**Your instructions**
Produce word for word the lines of the data below running from the one that has "Firmware Upload Steps" to the one that has "3. Power off", inclusive, and no others.

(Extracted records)
--- START ---

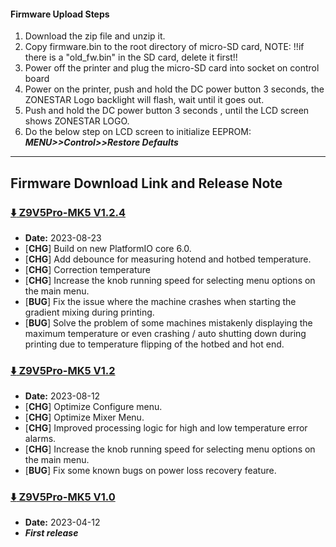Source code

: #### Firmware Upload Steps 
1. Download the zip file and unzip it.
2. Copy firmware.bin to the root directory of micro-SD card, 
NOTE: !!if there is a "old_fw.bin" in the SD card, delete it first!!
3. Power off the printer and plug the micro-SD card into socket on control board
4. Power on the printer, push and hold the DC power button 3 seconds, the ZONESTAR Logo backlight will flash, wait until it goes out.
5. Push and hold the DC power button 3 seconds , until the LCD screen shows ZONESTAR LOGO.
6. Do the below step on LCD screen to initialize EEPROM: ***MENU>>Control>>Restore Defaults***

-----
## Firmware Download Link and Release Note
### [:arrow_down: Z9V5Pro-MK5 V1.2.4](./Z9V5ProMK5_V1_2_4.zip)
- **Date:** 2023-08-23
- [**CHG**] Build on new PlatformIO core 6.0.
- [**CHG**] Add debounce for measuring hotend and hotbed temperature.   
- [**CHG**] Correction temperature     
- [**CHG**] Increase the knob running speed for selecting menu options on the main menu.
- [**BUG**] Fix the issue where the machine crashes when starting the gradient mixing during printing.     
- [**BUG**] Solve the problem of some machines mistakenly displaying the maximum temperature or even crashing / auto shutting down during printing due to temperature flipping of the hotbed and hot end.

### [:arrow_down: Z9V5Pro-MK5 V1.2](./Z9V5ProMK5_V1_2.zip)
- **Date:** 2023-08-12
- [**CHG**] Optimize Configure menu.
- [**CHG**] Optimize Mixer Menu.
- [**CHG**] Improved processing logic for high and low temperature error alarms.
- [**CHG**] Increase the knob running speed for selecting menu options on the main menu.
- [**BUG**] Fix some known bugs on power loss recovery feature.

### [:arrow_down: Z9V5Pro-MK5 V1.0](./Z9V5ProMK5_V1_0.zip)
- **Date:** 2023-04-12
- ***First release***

--- END ---
--- START ---

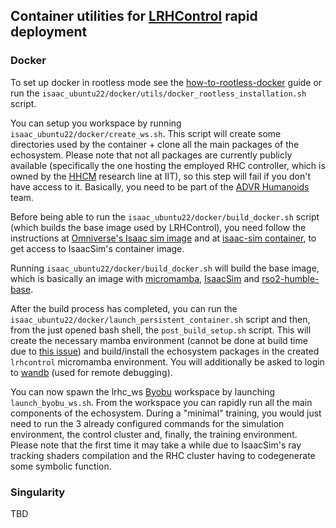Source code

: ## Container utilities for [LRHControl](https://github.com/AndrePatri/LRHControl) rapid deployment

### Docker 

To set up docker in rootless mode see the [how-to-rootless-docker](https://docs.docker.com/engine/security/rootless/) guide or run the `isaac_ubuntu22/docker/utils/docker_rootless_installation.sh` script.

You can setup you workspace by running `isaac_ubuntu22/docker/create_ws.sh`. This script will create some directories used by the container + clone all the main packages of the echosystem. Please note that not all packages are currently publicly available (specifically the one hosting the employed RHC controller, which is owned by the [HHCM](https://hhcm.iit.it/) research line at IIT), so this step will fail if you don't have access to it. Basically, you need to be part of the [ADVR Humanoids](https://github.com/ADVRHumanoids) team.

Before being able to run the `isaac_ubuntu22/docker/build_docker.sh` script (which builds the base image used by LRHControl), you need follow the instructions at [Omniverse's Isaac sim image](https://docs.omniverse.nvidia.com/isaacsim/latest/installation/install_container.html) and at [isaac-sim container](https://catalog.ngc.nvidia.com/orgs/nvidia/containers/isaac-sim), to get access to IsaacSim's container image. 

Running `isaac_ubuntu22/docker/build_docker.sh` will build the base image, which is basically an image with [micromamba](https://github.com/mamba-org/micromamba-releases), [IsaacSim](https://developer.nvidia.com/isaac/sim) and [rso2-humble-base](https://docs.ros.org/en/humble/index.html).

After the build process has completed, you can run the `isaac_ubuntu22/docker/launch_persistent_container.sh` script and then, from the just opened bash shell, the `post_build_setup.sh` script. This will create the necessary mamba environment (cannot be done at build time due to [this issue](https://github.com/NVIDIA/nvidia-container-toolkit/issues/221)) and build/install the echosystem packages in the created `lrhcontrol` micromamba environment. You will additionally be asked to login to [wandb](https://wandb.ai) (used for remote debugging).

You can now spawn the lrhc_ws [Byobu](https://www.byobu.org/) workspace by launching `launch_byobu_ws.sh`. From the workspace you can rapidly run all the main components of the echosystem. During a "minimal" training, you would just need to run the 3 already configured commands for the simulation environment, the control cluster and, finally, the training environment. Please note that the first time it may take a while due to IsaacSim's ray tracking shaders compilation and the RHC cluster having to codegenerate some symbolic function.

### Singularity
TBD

--- END ---
--- START ---

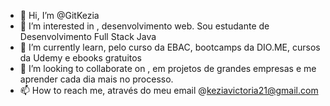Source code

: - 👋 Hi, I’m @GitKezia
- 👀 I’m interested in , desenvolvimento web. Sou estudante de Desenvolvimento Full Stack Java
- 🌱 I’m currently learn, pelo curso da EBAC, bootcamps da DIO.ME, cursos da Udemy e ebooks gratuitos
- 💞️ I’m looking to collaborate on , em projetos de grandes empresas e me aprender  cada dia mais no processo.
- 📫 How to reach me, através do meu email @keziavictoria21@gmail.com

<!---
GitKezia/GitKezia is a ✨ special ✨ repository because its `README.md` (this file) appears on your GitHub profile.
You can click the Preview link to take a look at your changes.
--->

--- END ---

**Task result**
: #### Firmware Upload Steps 
1. Download the zip file and unzip it.
2. Copy firmware.bin to the root directory of micro-SD card, 
NOTE: !!if there is a "old_fw.bin" in the SD card, delete it first!!
3. Power off the printer and plug the micro-SD card into socket on control board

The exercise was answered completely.